Atticus Finch is no less a product of the South he lived in. (It's funny that so many people talk about him as if he were a real man and that this has struck such a nerve in them). I'll admit, I was very, very reluctant to read this book. I was one of those who looked up to and admired this fictional man for the portrait of standing up for what you believe in even when everyone else doesn't. One of my favorite quotes from To Kill a Mockingbird is:


Like the character of Jean Louise, "I just don't like my world disturbed without some warning."


To Kill a Mockingbird is about the loss of childhood innocence, about seeing the reality of the town's racism Go Set a Watchman is about Jean Louise losing her childlike idolization of her father and the reality of the fact that racism is even in him. She begins to question herself and what she really knows. At one point, she even thinks, "Everything I have taken for right and wrong these people have taught me . . ." (The very same people who are spewing vile, racist remarks).


"There's a lot of ugly things in this world, son. I wish I could keep them all away from you. That's never possible," he tells Jem in To Kill a Mockingbird, but in Go Set a Watchman, we see that, in some ways, Atticus is one of those "ugly things" because of the segregationist attitude he has. This is hard to take for Jean Louise and for the reader, who adore and idolize him just as much as if they were his own children. How could we not?


"Integrity, humor and patience were the three words for Atticus Finch." That is how Chapter 9 of Watchman begins. This is how his daughter sees him. This is how we see him. The first novel is told through the eyes of his children. Children who idealize their father. They don't see the man, the see their version of him. That is how we have come to see him and we don't like to have that image shaken. It is a childish view that not only Jean Louise, who is now 26, has to come to grips with and a view we, the reader, have to do the same with.
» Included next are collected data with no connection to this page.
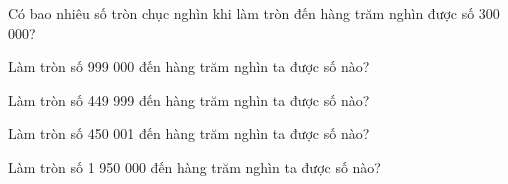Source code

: \begin{ex}
Có bao nhiêu số tròn chục nghìn khi làm tròn đến hàng trăm nghìn được số 300 000?
\end{ex}

\begin{ex}
Làm tròn số 999 000 đến hàng trăm nghìn ta được số nào?
\end{ex}

\begin{ex}
Làm tròn số 449 999 đến hàng trăm nghìn ta được số nào?
\end{ex}

\begin{ex}
Làm tròn số 450 001 đến hàng trăm nghìn ta được số nào?
\end{ex}

\begin{ex}
Làm tròn số 1 950 000 đến hàng trăm nghìn ta được số nào?
\end{ex}
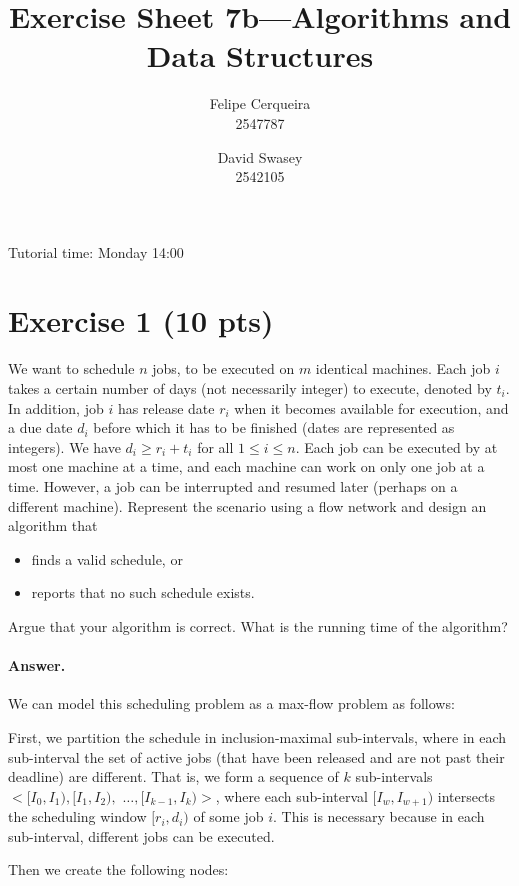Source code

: \documentclass[a4paper]{article}
\title{Exercise Sheet 7b---Algorithms and Data Structures}
\author{Felipe Cerqueira \\ 2547787 \and David Swasey \\ 2542105}
\begin{document}
\maketitle

Tutorial time: Monday 14:00

\section*{Exercise 1 (10 pts)}

We want to schedule $n$ jobs, to be executed on $m$ identical machines. Each job
$i$ takes a certain number of days (not necessarily integer) to execute, denoted by
$t_i$. In addition, job $i$ has release date $r_i$ when it becomes available for execution, and a due date $d_i$ before which it has to be finished (dates are represented as integers). We have $d_i \ge r_i + t_i$ for all $1 \le i \le n$.
Each job can be executed by at most one machine at a time, and each machine can work on only one job at a time. However, a job can be interrupted and resumed later (perhaps on a different machine). Represent the scenario using a flow network and design an algorithm that

\begin{itemize}
\item finds a valid schedule, or
\item reports that no such schedule exists.
\end{itemize}

\noindent Argue that your algorithm is correct. What is the running time of the algorithm?

\paragraph{Answer.}

We can model this scheduling problem as a max-flow problem as follows:

\medskip

First, we partition the schedule in inclusion-maximal sub-intervals, where in each sub-interval the set of active jobs (that have been released and are not past their deadline) are different. That is, we form a sequence of $k$ sub-intervals $<[I_0, I_1), [I_1, I_2), $ $\ldots,$$ [I_{k-1}, I_k)>$, where each sub-interval $[I_w, I_{w+1})$ intersects the scheduling window $[r_i, d_i)$ of some job $i$. This is necessary because in each sub-interval, different jobs can be executed.

\noindent Then we create the following nodes:
\end{document}
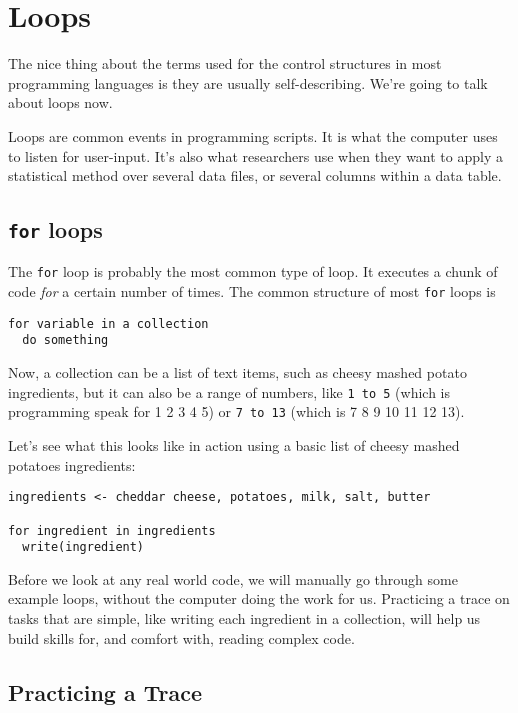 \documentclass[
]{book}
\begin{document}
\chapter{Loops}\label{loops}

The nice thing about the terms used for the control structures in most programming languages is they are usually self-describing. We're going to talk about loops now.

Loops are common events in programming scripts. It is what the computer uses to listen for user-input. It's also what researchers use when they want to apply a statistical method over several data files, or several columns within a data table.

\section{\texorpdfstring{\texttt{for} loops}{for loops}}\label{for-loops}

The \texttt{for} loop is probably the most common type of loop. It executes a chunk of code \emph{for} a certain number of times. The common structure of most \texttt{for} loops is

\begin{verbatim}
for variable in a collection
  do something
\end{verbatim}

Now, a collection can be a list of text items, such as cheesy mashed potato ingredients, but it can also be a range of numbers, like \texttt{1\ to\ 5} (which is programming speak for 1 2 3 4 5) or \texttt{7\ to\ 13} (which is 7 8 9 10 11 12 13).

Let's see what this looks like in action using a basic list of cheesy mashed potatoes ingredients:

\begin{verbatim}
ingredients <- cheddar cheese, potatoes, milk, salt, butter

for ingredient in ingredients
  write(ingredient)
\end{verbatim}

Before we look at any real world code, we will manually go through some example loops, without the computer doing the work for us. Practicing a trace on tasks that are simple, like writing each ingredient in a collection, will help us build skills for, and comfort with, reading complex code.

\section{Practicing a Trace}\label{practicing-a-trace}
\end{document}
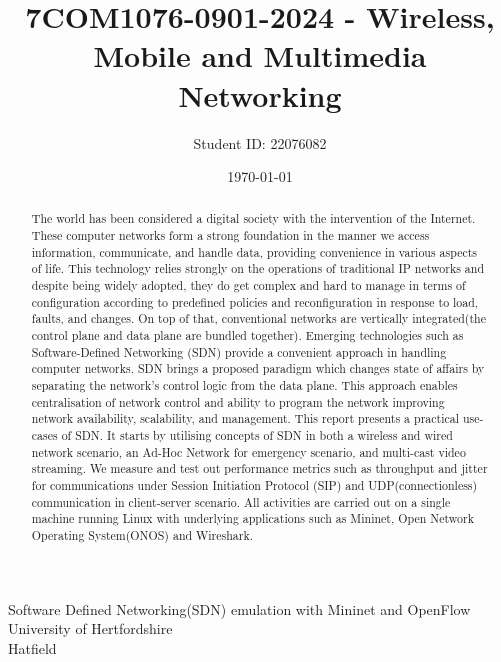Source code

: \documentclass{article}
\title{7COM1076-0901-2024 - Wireless, Mobile and Multimedia Networking}
\author{Student ID: 22076082}
\date{\today}
\begin{document}
\maketitle
\vspace{100pt}
\begin{center}
	\huge{Software Defined Networking(SDN) emulation with Mininet and OpenFlow} \\ [100pt]
	\vspace{100pt}
	\large{University of Hertfordshire} \\
	\large{Hatfield}
\end{center}

\newpage
\tableofcontents
\newpage
\listoftables
\listoffigures

\newpage
\begin{abstract}
The world has been considered a digital society with the intervention of the Internet. These computer networks form a strong foundation in the manner we access information, communicate, and handle data, providing convenience in various aspects of life. This technology relies strongly on the operations of traditional IP networks and despite being widely adopted, they do get complex and hard to manage in terms of configuration according to predefined policies and reconfiguration in response to load, faults, and changes. On top of that, conventional networks are vertically integrated(the control plane and data plane are bundled together). Emerging technologies such as Software-Defined Networking (SDN) provide a convenient approach in handling computer networks. SDN brings a proposed paradigm which changes state of affairs by separating the network's control logic from the data plane. This approach enables centralisation of network control and ability to program the network improving network availability, scalability, and management. This report presents a practical use-cases of SDN. It starts by utilising concepts of SDN in both a wireless and wired network scenario, an Ad-Hoc Network for emergency scenario, and multi-cast video streaming. We measure and test out performance metrics such as throughput and jitter for communications under Session Initiation Protocol (SIP) and UDP(connectionless) communication in client-server scenario. All activities are carried out on a single machine running Linux with underlying applications such as Mininet, Open Network Operating System(ONOS) and Wireshark.
\end{abstract}

\newpage
\end{document}
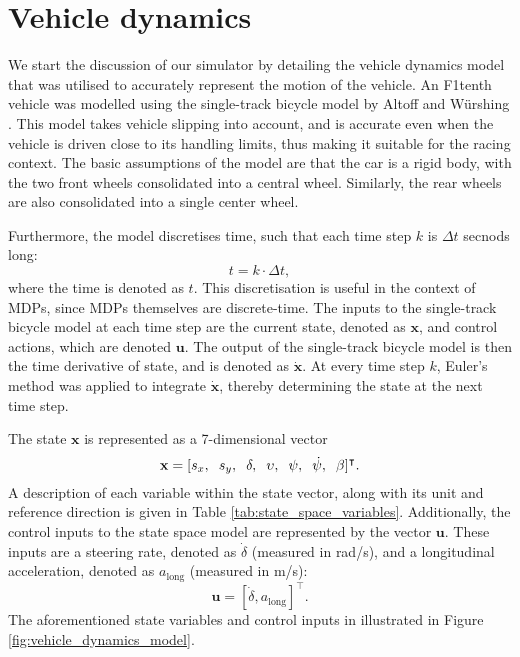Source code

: \section{Vehicle dynamics}\label{sec:sim_vehicle_dynamics}

We start the discussion of our simulator by detailing the vehicle dynamics model that was utilised to accurately represent the motion of the vehicle.
An F1tenth vehicle was modelled using the single-track bicycle model by  Altoff and  W\"{u}rshing \cite{Althoff2020}.
This model takes vehicle slipping into account, and is accurate even when the vehicle is driven close to its handling limits, thus making it suitable for the racing context.
The basic assumptions of the model are that the car is a rigid body, with the two front wheels consolidated into a central wheel. 
Similarly, the rear wheels are also consolidated into a single center wheel. 


Furthermore, the model discretises time, such that each time step $k$ is $\Delta t$ secnods long:
\begin{equation}
    t = k \cdot \Delta t,
\end{equation}
where the time is denoted as $t$.
This discretisation is useful in the context of MDPs, since MDPs themselves are discrete-time.
The inputs to the single-track bicycle model at each time step are the current state, denoted as $\mathbf{x}$, and control actions, which are denoted $\mathbf{u}$.
The output of the single-track bicycle model is then the time derivative of state, and is denoted as $\mathbf{\dot{x}}$.
At every time step $k$, Euler's method was applied to integrate $\mathbf{\dot{x}}$, thereby determining the state at the next time step.


The state $\mathbf{x}$ is represented as a 7-dimensional vector
\begin{equation}
    \mathbf{x} = [s_x, \hspace{0.2cm} s_y, \hspace{0.2cm} \delta, \hspace{0.2cm} \upsilon, \hspace{0.2cm} \psi, \hspace{0.2cm} \dot{\psi}, \hspace{0.2cm} \beta]^\intercal .
\end{equation}
A description of each variable within the state vector, along with its unit and reference direction is given in Table \ref{tab:state_space_variables}.
Additionally, the control inputs to the state space model are represented by the vector $\mathbf{u}$. 
These inputs are a steering rate, denoted as $\dot{\delta}$ (measured in rad/s), and a longitudinal acceleration, denoted as $a_{\text{long}}$ (measured in m/s):
\begin{equation}
    \mathbf{u} = [\dot{\delta}, a_{\text{long}}]^\intercal.
\end{equation}
The aforementioned state variables and control inputs in illustrated in Figure \ref{fig:vehicle_dynamics_model}.

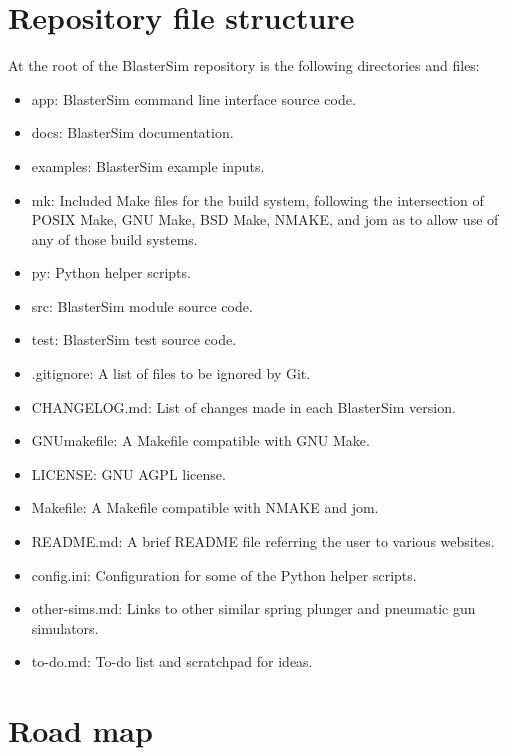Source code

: 
\section{Repository file structure}\label{file-structure}

At the root of the BlasterSim repository is the following directories and files:

\begin{itemize}
    \item app: BlasterSim command line interface source code.
    \item docs: BlasterSim documentation.
    \item examples: BlasterSim example inputs.
    \item mk: Included Make files for the build system, following the intersection of POSIX Make, GNU Make, BSD Make, NMAKE, and jom as to allow use of any of those build systems.
    \item py: Python helper scripts.
    \item src: BlasterSim module source code.
    \item test: BlasterSim test source code.
    \item .gitignore: A list of files to be ignored by Git. %
    \item CHANGELOG.md: List of changes made in each BlasterSim version.
    \item GNUmakefile: A Makefile compatible with GNU Make.
    \item LICENSE\@: GNU AGPL license.
    \item Makefile: A Makefile compatible with NMAKE and jom.
    \item README.md: A brief README file referring the user to various websites.
    \item config.ini: Configuration for some of the Python helper scripts.
    \item other-sims.md: Links to other similar spring plunger and pneumatic gun simulators.
    \item to-do.md: To-do list and scratchpad for ideas.
\end{itemize}

\section{Road map}\label{road-map}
Her description of her father starts as, "Atticus Finch's secret of living was so simple it was deeply complex: where other men had codes and tried to live up to them, Atticus lived his to the letter with no fuss, no fanfare, and no soul-searching. His private character was his public character. His code was simple New Testament ethic, its rewards were the respect and devotion of all who knew them."  Who wouldn't want to be described like that?  That was the man we all thought we knew, just like she did. Chapter 9 describes how she and Jem knew their father like no other child because they were so often with him. But they didn't. Because children never really do. It is only as we move out of childhood, past our own selves, that we can begin to see our parents as people. Flawed, imperfect people. Idols tumble. This is all part of growing up. That's part of why growing up can be so painful.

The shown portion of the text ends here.